__What to work on__.
Although the entries contain pictures, the copy should hold only their exact text.

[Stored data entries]

- - - - - - -

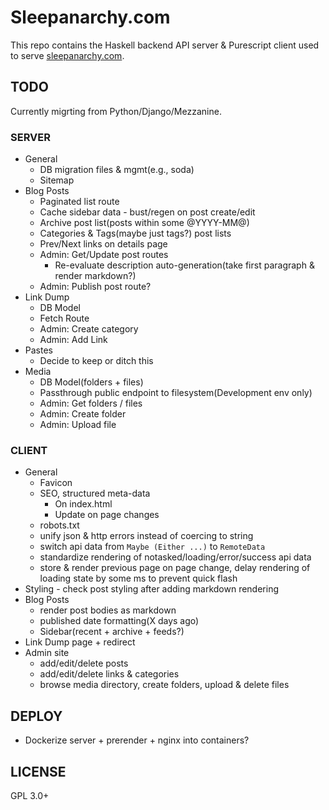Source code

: # Sleepanarchy.com

This repo contains the Haskell backend API server & Purescript client used to
serve [sleepanarchy.com](https://sleepanarchy.com).

## TODO

Currently migrting from Python/Django/Mezzanine.

### SERVER

* General
    * DB migration files & mgmt(e.g., soda)
    * Sitemap
* Blog Posts
    * Paginated list route
    * Cache sidebar data - bust/regen on post create/edit
    * Archive post list(posts within some @YYYY-MM@)
    * Categories & Tags(maybe just tags?) post lists
    * Prev/Next links on details page
    * Admin: Get/Update post routes
        * Re-evaluate description auto-generation(take first paragraph & render
          markdown?)
    * Admin: Publish post route?
* Link Dump
    * DB Model
    * Fetch Route
    * Admin: Create category
    * Admin: Add Link
* Pastes
    * Decide to keep or ditch this
* Media
    * DB Model(folders + files)
    * Passthrough public endpoint to filesystem(Development env only)
    * Admin: Get folders / files
    * Admin: Create folder
    * Admin: Upload file


### CLIENT

* General
    * Favicon
    * SEO, structured meta-data
        * On index.html
        * Update on page changes
    * robots.txt
    * unify json & http errors instead of coercing to string
    * switch api data from `Maybe (Either ...)` to `RemoteData`
    * standardize rendering of notasked/loading/error/success api data
    * store & render previous page on page change, delay rendering of loading
      state by some ms to prevent quick flash
* Styling - check post styling after adding markdown rendering
* Blog Posts
    * render post bodies as markdown
    * published date formatting(X days ago)
    * Sidebar(recent + archive + feeds?)
* Link Dump page + redirect
* Admin site
    * add/edit/delete posts
    * add/edit/delete links & categories
    * browse media directory, create folders, upload & delete files


## DEPLOY

* Dockerize server + prerender + nginx into containers?


## LICENSE

GPL 3.0+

- - - - - - -

__Exercise result__.
Source code

: # Sleepanarchy.com

This repo contains the Haskell backend API server & Purescript client used to
serve [sleepanarchy.com](https://sleepanarchy.com).

## TODO

Currently migrting from Python/Django/Mezzanine.

### SERVER

* General
    * DB migration files & mgmt(e.g., soda)
    * Sitemap
* Blog Posts
    * Paginated list route
    * Cache sidebar data - bust/regen on post create/edit
    * Archive post list(posts within some @YYYY-MM@)
    * Categories & Tags(maybe just tags?) post lists
    * Prev/Next links on details page
    * Admin: Get/Update post routes
        * Re-evaluate description auto-generation(take first paragraph & render
          markdown?)
    * Admin: Publish post route?
* Link Dump
    * DB Model
    * Fetch Route
    * Admin: Create category
    * Admin: Add Link
* Pastes
    * Decide to keep or ditch this
* Media
    * DB Model(folders + files)
    * Passthrough public endpoint to filesystem(Development env only)
    * Admin: Get folders / files
    * Admin: Create folder
    * Admin: Upload file


### CLIENT

* General
    * Favicon
    * SEO, structured meta-data
        * On index.html
        * Update on page changes
    * robots.txt
    * unify json & http errors instead of coercing to string
    * switch api data from `Maybe (Either ...)` to `RemoteData`
    * standardize rendering of notasked/loading/error/success api data
    * store & render previous page on page change, delay rendering of loading
      state by some ms to prevent quick flash
* Styling - check post styling after adding markdown rendering
* Blog Posts
    * render post bodies as markdown
    * published date formatting(X days ago)
    * Sidebar(recent + archive + feeds?)
* Link Dump page + redirect
* Admin site
    * add/edit/delete posts
    * add/edit/delete links & categories
    * browse media directory, create folders, upload & delete files


## DEPLOY

* Dockerize server + prerender + nginx into containers?


## LICENSE

GPL 3.0+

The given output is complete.